I got into a relationship with the man I am now married to. At a certain moment I started dreaming about him, and after a lot of thought, I sent him a letter, after which a meeting followed. We had not seen each other for about 10 years. Then lightning struck again. From two sides.
It was a dizzy feeling, spinning … I felt that I no longer had any solid ground under my feet. Time stood still. We just stood there … and I could only smile and hold his hands. My heart was beating so hard and I wanted to hold it, touch it and never let it go again.
When we were young, we had a love affair, but it was very complicated. When we met again after all these years there was also a love affair, but at that moment I could not give hands and feet to that affair and pushed him away. He then kept his distance. At that time I already had a relationship with my current husband and I chose a relationship with him. The relationship with my soul love came in too hard and I pushed it away, it went too fast. After a while I started dreaming about him again and we had mail contact. Superficial, but nice.
One day I suddenly met him in my hometown, while he lived on the other side of the Netherlands, which gave me peace. Then the lightning struck again. A while later I saw him again. Shortly thereafter we agreed with each other and since then the feeling is again very topical.
The last “real” meeting we spoke to was about a year ago now, and not a day goes by that I don’t think about him. At times I can let go of him .. other days it doesn’t work at all. We emailed, sent text messages … He thinks I want something with him … but I don’t want that at all … I want contact. That is the only thing.
I was and am therefore in a relationship. The feeling is totally incomparable and not worth more or less. He also has a relationship. With my partner I can talk very openly about this and he trusts me and I am very happy that I can be open about it because I often do not understand my own feelings and he can put it into perspective again ..
Obstacles are: age, distance, relationships, incomprehension.

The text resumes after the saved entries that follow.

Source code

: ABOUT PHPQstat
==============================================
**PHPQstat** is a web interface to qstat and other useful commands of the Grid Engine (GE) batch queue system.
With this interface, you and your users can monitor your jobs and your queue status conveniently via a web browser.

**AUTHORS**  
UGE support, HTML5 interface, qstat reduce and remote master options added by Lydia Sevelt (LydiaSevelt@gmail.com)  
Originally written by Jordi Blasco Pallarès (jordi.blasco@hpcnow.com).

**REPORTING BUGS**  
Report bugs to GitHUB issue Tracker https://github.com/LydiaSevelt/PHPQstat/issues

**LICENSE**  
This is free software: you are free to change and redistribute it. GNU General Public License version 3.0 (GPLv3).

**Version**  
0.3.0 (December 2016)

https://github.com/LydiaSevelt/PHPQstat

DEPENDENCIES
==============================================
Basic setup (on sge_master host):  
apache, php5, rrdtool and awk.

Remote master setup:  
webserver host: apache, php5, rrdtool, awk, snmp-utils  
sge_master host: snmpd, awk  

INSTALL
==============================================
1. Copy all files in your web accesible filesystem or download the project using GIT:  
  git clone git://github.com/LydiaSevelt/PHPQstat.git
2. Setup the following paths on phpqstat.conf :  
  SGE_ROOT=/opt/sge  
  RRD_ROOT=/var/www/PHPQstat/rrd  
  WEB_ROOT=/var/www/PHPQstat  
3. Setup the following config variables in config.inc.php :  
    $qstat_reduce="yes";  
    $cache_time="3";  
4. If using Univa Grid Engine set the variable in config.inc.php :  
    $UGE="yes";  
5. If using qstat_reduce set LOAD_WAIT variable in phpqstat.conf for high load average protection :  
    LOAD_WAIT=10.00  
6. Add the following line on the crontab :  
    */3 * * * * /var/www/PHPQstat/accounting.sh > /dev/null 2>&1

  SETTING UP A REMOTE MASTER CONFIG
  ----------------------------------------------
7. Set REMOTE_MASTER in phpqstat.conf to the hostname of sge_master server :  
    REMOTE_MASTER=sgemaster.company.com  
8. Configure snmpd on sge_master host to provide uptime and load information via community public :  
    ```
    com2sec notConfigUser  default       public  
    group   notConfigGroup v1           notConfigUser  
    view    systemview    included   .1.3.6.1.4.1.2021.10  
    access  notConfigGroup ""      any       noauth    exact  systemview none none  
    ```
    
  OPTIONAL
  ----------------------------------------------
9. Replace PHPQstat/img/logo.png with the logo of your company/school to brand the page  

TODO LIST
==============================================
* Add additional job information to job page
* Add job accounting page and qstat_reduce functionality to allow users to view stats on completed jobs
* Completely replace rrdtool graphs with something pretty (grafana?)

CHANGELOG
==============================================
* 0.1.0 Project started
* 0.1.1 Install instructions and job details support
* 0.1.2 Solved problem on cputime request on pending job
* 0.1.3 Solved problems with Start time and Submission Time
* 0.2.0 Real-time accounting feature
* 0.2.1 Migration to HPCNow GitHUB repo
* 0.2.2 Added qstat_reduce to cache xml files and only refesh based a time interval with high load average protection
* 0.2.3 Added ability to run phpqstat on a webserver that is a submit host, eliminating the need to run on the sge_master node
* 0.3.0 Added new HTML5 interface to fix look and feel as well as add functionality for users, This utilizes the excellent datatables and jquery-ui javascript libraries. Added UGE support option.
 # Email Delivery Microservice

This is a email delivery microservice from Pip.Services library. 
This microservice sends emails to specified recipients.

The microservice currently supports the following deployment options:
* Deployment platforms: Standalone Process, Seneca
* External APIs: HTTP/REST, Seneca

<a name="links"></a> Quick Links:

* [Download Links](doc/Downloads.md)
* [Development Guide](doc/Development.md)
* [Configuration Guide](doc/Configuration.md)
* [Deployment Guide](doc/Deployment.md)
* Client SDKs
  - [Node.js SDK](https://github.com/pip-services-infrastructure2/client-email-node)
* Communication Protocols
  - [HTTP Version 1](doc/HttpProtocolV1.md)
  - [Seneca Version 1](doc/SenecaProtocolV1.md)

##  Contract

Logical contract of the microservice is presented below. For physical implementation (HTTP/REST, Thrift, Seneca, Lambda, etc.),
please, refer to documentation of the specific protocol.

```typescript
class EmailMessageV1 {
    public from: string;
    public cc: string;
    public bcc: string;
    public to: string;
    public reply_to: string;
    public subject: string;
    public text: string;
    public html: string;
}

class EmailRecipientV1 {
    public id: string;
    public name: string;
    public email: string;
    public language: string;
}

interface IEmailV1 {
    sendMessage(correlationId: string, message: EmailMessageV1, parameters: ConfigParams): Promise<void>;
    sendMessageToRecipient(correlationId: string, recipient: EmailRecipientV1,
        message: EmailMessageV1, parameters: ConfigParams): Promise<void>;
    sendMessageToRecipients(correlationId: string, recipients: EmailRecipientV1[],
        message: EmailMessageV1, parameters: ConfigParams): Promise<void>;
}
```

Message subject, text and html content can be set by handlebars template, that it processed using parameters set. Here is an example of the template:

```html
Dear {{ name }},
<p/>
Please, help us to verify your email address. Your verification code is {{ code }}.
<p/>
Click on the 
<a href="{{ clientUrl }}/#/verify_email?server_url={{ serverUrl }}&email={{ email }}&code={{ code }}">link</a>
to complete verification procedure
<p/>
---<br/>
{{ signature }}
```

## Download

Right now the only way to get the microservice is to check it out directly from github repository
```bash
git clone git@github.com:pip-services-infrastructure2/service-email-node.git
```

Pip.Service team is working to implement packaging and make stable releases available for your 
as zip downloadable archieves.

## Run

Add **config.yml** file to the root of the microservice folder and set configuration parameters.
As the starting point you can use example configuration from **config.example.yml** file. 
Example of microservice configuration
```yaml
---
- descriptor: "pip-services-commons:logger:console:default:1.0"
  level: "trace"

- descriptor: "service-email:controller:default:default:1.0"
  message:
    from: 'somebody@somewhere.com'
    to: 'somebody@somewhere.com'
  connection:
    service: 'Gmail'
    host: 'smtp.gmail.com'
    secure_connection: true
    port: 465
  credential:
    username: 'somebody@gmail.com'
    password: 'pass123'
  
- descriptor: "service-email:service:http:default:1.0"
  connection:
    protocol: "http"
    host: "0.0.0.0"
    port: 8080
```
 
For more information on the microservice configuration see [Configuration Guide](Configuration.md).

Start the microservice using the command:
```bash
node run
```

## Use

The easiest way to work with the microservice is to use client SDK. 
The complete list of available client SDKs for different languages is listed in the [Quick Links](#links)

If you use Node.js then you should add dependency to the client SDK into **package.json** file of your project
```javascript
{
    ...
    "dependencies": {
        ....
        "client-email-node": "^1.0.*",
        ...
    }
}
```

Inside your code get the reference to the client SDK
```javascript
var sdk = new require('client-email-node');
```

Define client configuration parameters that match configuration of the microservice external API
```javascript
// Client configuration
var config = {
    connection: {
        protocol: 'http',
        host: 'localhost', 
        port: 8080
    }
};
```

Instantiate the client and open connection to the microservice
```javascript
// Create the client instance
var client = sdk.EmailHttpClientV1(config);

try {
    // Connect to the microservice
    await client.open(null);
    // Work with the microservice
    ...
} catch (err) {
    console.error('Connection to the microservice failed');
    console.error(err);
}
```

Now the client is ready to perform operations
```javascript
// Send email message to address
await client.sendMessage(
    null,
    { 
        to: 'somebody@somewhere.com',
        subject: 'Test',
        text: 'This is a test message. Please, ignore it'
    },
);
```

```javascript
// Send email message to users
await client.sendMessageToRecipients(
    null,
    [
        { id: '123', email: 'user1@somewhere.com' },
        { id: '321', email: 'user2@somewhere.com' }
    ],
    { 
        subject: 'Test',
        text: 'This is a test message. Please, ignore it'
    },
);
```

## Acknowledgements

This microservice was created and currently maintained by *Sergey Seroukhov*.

He wanted a relationship with me, but I was not ready for that at the time. I don’t necessarily need a love affair with him. The feeling goes much further than that.
It is now true that there is no contact and we try to let each other free. He succeeds (apparently) better than I succeed. I always feel the urge to contact him for a while. It is not satisfactory for me, but I would not know how it would otherwise work.
What it has brought me is experiencing a very deep form of love that you see in each other’s eyes. I saw myself in his eyes, and that made me very happy! What he is teaching me now is to let go and trust. I know we belong together in a certain way … but the idea that I might never speak to him again in real life … that makes me desperate. He introduced me to myself very early.
The most special thing I found kissing between us was always magical. The moment we saw each other again, being out of time. The recognition in each other’s eyes. Dreaming about each other again and again. After so many years still feeling so much for each other.
Eroticism is definitely very different.
My soul love feeling:
My love for you
endless light of
The relationship will always exist.
I recently had a dream that we were both on a lemniscate. We flow against each other, at this moment we are moving towards the outer edge and we are physically losing sight of each other, but the movement continues and maybe we meet again there in the middle.